È importante anche uscire dal confronto continuo con gli altri. Ogni figlio ha tempi diversi, punti di forza diversi, fragilità diverse. Ciò che per uno è naturale, per un altro può richiedere più lavoro e più tempo. Questo non dice nulla sul valore della famiglia, ma molto sulla complessità dell’apprendimento e sulle infinite sfumature personali.
Una brutta pagella può diventare un’occasione per rafforzare la relazione. Non quando viene vissuta come una sentenza, ma quando diventa un dialogo: cosa è successo? Cosa è stato difficile? Cosa può aiutare davvero?
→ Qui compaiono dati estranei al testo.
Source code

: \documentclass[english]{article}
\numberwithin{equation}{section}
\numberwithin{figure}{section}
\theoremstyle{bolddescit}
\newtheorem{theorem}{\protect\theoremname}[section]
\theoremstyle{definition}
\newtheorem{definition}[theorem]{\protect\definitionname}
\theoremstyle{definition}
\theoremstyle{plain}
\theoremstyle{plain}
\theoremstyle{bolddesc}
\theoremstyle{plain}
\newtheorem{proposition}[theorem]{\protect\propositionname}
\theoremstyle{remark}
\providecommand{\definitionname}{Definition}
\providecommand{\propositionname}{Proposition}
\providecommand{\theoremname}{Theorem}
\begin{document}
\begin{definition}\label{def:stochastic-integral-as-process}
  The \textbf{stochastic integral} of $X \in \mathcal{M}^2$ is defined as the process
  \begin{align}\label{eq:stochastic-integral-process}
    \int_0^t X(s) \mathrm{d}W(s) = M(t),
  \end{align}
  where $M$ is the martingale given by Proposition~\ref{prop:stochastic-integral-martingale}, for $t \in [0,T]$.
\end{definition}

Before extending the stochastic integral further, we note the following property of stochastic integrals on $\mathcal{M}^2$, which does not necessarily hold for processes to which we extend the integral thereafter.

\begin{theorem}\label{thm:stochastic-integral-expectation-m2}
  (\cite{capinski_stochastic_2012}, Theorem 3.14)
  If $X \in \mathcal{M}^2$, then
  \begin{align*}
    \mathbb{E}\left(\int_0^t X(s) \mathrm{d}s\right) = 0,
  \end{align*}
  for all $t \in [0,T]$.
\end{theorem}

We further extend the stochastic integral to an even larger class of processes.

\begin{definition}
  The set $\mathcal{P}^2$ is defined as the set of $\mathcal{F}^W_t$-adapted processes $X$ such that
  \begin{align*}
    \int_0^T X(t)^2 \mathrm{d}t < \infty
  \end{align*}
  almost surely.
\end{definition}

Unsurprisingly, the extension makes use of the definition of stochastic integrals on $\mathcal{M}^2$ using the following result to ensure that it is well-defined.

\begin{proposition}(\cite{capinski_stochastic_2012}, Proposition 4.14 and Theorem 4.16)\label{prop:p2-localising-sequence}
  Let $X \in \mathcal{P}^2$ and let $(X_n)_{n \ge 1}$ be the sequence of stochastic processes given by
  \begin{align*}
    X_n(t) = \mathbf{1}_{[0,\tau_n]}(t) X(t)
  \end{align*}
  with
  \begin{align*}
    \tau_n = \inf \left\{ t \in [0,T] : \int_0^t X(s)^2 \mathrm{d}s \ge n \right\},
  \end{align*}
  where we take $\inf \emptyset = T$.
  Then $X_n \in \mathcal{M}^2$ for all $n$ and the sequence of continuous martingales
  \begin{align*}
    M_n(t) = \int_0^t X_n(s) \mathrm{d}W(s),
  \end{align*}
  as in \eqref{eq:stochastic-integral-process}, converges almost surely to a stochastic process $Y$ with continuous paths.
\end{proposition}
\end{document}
In questo spazio, il giudizio lascia posto alla comprensione e alla crescita e questo, più di qualsiasi voto, è ciò che davvero resta.
Avete fatto del vostro meglio cari genitori, potete essere fieri di voi.
Anche se la pagella non è da incorniciare o se tuo figlio dovrà ripetere l'anno, anche se i voti non rispecchiano gli sforzi, anche se quest'anno di sforzi non ha proprio avuto voglia di farne.
Forse quest'anno tuo figlio ha fallito, ma non è un fallito!
Imparerà a rialzarsi e troverà la sua strada.
Tu continua ad essere presenza, conforto, guida, quella che resta anche quando tutto vacilla.